** WORK TO BE COMPLETED **
Among the entries, which lines carry the string "subsection"? Copy each of them.

Dataset items:
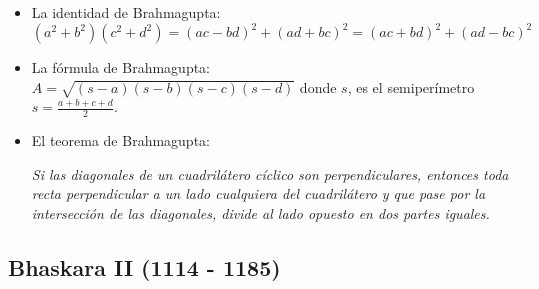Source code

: \documentclass[12pt, aspectratio=169]{beamer} %
\begin{document}
		\begin{frame}
			\begin{itemize}
				\item La identidad de Brahmagupta:
				$$ (a^2 + b^2)(c^2 + d^2) =(ac - bd)^2 + (ad + bc)^2 = (ac + bd)^2 + (ad-bc)^2$$
				\item La fórmula de Brahmagupta: \\
				$\displaystyle A = \sqrt{(s - a)(s - b)(s - c)(s - d)}$ donde $s$, es el semiperímetro $\displaystyle
				s = \frac {a + b + c + d}{2}$. 
				\item El teorema de Brahmagupta:
				\begin{center}
					\em Si las diagonales de un cuadrilátero cíclico son perpendiculares, entonces toda recta perpendicular
					a un lado cualquiera del cuadrilátero y que pase por la intersección de las diagonales, divide al lado
					opuesto en dos partes iguales.
				\end{center}
			\end{itemize}
		\end{frame}

	\subsection{Bhaskara II (1114 - 1185)}
		\begin{frame}
		\end{frame}
		
\end{document}
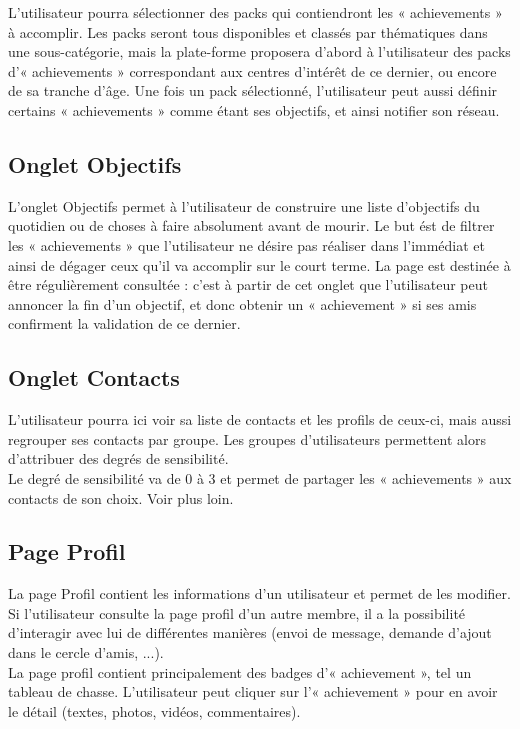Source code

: \documentclass{life-fr}
\begin{document}
L'utilisateur pourra sélectionner des packs qui contiendront les « achievements » à accomplir. Les packs seront tous disponibles et classés par thématiques dans une sous-catégorie, mais la plate-forme proposera d'abord à l'utilisateur des packs d'« achievements » correspondant aux centres d'intérêt de ce dernier, ou encore de sa tranche d'âge. Une fois un pack sélectionné, l'utilisateur peut aussi définir certains « achievements » comme étant ses objectifs, et ainsi notifier son réseau.

\subsection{Onglet Objectifs}

L'onglet Objectifs permet à l'utilisateur de construire une liste d'objectifs du quotidien ou de choses à faire absolument avant de mourir. Le but ést de filtrer les « achievements » que l'utilisateur ne désire pas réaliser dans l'immédiat et ainsi de dégager ceux qu'il va accomplir sur le court terme. La page est destinée à être régulièrement consultée : c'est à partir de cet onglet que l'utilisateur peut annoncer la fin d'un objectif, et donc obtenir un « achievement » si ses amis confirment la validation de ce dernier.

\subsection{Onglet Contacts}

L'utilisateur pourra ici voir sa liste de contacts et les profils de ceux-ci, mais aussi regrouper ses contacts par groupe. Les groupes d'utilisateurs permettent alors d'attribuer des degrés de sensibilité.\\
Le degré de sensibilité va de 0 à 3 et permet de partager les « achievements » aux contacts de son choix. Voir plus loin.

\subsection{Page Profil}

La page Profil contient les informations d'un utilisateur et permet de les modifier. Si l'utilisateur consulte la page profil d'un autre membre, il a la possibilité d'interagir avec lui de différentes manières (envoi de message, demande d'ajout dans le cercle d'amis, ...).\\
La page profil contient principalement des badges d'« achievement », tel un tableau de chasse. L'utilisateur peut cliquer sur l'« achievement » pour en avoir le détail (textes, photos, vidéos, commentaires).
\end{document}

** ANSWER BOX **
	\subsection{Bhaskara II (1114 - 1185)}
\subsection{Onglet Objectifs}
\subsection{Onglet Contacts}
\subsection{Page Profil}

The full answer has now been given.